Requirement
Pull out every line below that holds the word "aktualizowany".

##### Data for processing #####

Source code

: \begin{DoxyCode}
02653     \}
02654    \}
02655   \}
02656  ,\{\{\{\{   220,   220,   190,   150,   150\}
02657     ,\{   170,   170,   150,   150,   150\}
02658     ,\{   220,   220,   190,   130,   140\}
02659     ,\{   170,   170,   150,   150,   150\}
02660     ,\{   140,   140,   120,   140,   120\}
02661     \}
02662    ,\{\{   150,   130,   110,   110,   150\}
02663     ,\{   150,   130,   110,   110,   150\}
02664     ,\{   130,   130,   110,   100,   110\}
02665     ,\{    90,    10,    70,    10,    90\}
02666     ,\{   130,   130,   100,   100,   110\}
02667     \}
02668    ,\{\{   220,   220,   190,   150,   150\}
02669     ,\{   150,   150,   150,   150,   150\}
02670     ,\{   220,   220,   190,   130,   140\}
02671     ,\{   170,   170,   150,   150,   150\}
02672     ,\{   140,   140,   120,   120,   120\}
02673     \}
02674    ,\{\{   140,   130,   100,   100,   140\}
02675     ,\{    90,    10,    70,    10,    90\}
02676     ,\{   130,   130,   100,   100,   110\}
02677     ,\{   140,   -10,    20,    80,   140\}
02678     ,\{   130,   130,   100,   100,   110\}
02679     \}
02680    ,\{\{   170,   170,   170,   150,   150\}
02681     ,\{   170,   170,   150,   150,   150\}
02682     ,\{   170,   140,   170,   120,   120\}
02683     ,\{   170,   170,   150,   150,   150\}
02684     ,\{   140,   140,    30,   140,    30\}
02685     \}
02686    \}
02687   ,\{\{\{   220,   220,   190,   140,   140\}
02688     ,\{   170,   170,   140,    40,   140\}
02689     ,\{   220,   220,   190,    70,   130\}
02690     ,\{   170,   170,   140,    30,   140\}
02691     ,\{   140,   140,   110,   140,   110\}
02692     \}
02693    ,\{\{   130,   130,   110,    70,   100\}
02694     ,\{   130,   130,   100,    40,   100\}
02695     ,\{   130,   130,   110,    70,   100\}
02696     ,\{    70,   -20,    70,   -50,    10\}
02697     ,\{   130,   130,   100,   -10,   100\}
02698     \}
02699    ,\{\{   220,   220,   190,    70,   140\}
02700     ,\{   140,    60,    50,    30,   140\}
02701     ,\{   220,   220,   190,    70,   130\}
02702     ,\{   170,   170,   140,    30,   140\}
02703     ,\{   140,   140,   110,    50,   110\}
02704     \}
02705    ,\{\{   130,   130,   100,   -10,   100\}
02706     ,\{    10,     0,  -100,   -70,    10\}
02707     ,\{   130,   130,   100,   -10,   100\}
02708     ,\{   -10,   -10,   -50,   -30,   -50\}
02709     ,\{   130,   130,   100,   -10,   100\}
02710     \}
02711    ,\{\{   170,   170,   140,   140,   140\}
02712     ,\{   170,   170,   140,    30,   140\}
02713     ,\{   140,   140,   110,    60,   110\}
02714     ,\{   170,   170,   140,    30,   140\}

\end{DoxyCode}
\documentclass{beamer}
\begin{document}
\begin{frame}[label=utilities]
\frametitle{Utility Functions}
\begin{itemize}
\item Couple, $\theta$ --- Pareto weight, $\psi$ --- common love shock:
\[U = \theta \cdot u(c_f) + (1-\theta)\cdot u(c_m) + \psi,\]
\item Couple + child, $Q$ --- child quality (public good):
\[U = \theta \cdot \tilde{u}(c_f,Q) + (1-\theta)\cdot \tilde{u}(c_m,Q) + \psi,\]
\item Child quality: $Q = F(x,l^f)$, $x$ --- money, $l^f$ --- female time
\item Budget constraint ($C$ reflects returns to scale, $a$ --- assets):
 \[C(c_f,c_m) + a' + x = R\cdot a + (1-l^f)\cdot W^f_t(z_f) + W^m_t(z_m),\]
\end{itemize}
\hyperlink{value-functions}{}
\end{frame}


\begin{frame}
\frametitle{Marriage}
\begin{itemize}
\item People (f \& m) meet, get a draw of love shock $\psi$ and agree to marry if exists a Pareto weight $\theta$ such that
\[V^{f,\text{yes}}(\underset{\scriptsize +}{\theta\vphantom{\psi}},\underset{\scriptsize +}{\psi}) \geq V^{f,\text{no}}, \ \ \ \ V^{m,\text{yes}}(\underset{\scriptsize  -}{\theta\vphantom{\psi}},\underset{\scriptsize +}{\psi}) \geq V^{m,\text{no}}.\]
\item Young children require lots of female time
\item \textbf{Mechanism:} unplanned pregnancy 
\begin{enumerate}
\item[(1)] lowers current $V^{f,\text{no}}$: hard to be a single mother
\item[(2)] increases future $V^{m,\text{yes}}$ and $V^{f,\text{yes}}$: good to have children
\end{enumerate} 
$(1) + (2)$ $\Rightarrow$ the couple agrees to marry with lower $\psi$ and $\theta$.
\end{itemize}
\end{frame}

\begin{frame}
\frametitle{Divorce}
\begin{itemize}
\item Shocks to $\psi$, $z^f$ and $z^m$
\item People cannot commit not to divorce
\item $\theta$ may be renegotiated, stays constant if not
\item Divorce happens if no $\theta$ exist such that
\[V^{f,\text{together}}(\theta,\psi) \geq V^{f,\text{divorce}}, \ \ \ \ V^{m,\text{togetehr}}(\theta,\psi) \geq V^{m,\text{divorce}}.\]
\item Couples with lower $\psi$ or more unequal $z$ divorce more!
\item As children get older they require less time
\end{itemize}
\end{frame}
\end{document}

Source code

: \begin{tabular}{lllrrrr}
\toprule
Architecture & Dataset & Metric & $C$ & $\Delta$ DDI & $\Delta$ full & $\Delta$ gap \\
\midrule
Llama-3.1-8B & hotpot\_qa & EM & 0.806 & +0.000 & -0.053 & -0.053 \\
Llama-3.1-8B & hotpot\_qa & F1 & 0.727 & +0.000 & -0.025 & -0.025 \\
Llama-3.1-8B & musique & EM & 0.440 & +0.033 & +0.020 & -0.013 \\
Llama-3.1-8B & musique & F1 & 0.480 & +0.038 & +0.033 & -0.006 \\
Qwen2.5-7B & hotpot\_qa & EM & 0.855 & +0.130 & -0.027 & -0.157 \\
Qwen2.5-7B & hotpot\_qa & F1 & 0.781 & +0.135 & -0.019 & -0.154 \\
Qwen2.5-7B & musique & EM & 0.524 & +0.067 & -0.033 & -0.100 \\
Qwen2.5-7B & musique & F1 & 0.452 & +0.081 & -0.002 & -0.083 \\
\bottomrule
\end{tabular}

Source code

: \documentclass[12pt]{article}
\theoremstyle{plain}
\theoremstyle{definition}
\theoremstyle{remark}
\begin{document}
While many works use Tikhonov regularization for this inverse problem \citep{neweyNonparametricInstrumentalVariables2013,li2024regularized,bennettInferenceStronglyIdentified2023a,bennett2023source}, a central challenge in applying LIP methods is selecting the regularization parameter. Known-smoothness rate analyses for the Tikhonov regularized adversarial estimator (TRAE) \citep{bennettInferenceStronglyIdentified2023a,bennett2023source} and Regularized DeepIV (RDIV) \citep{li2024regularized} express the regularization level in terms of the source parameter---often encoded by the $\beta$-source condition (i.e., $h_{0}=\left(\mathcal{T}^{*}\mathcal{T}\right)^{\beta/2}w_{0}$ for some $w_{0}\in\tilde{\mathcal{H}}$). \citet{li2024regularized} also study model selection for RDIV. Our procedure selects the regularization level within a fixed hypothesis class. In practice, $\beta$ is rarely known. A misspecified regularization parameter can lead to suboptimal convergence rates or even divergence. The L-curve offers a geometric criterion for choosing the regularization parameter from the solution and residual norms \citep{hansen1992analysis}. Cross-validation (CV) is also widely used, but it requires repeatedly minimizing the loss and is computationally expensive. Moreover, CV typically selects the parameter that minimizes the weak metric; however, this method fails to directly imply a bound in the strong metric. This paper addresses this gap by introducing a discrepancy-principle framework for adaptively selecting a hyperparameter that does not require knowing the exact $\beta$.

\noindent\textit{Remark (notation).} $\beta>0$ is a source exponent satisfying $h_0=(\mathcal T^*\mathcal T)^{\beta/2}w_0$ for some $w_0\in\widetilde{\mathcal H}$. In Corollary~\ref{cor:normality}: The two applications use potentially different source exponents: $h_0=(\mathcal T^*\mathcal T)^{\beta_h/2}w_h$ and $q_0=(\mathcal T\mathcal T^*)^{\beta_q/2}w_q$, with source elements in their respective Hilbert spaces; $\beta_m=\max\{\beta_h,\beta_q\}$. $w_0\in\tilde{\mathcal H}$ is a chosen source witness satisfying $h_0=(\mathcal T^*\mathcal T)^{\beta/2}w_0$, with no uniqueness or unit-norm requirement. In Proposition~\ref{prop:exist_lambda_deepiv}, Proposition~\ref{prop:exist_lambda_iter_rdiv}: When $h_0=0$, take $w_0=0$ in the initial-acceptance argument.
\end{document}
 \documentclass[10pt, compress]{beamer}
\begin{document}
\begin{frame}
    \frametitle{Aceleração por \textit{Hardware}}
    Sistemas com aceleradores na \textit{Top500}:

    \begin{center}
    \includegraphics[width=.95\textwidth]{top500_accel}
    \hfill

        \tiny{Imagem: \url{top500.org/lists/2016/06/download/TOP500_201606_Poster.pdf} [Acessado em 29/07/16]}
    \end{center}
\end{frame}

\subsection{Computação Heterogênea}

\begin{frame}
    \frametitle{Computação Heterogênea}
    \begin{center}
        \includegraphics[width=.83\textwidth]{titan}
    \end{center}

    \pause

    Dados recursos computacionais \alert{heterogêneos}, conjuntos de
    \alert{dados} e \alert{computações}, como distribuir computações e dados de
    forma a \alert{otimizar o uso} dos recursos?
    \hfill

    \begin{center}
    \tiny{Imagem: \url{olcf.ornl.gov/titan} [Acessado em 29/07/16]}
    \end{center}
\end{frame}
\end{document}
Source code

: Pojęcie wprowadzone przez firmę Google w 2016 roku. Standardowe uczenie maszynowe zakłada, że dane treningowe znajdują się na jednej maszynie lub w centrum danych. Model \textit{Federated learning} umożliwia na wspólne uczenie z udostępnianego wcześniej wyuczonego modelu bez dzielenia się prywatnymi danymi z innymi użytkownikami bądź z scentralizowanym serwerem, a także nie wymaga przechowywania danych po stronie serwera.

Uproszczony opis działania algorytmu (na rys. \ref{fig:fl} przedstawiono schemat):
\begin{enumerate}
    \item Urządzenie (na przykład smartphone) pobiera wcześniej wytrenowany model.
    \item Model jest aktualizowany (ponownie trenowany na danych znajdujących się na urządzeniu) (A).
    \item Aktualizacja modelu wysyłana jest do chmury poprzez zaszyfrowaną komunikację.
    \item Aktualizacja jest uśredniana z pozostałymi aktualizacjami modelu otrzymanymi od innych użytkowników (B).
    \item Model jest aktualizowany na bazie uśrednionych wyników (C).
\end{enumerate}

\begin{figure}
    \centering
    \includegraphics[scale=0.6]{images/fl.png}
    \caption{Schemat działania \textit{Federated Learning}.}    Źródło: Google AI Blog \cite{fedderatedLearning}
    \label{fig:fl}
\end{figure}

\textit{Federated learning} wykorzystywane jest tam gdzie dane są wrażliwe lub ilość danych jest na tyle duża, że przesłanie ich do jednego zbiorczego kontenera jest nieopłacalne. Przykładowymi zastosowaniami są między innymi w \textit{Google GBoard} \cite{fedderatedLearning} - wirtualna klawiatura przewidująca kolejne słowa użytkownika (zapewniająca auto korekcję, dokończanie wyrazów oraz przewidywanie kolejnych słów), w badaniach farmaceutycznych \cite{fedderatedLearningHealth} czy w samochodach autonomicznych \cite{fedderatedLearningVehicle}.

#####

Result of the task
    \item Model jest aktualizowany (ponownie trenowany na danych znajdujących się na urządzeniu) (A).
    \item Model jest aktualizowany na bazie uśrednionych wyników (C).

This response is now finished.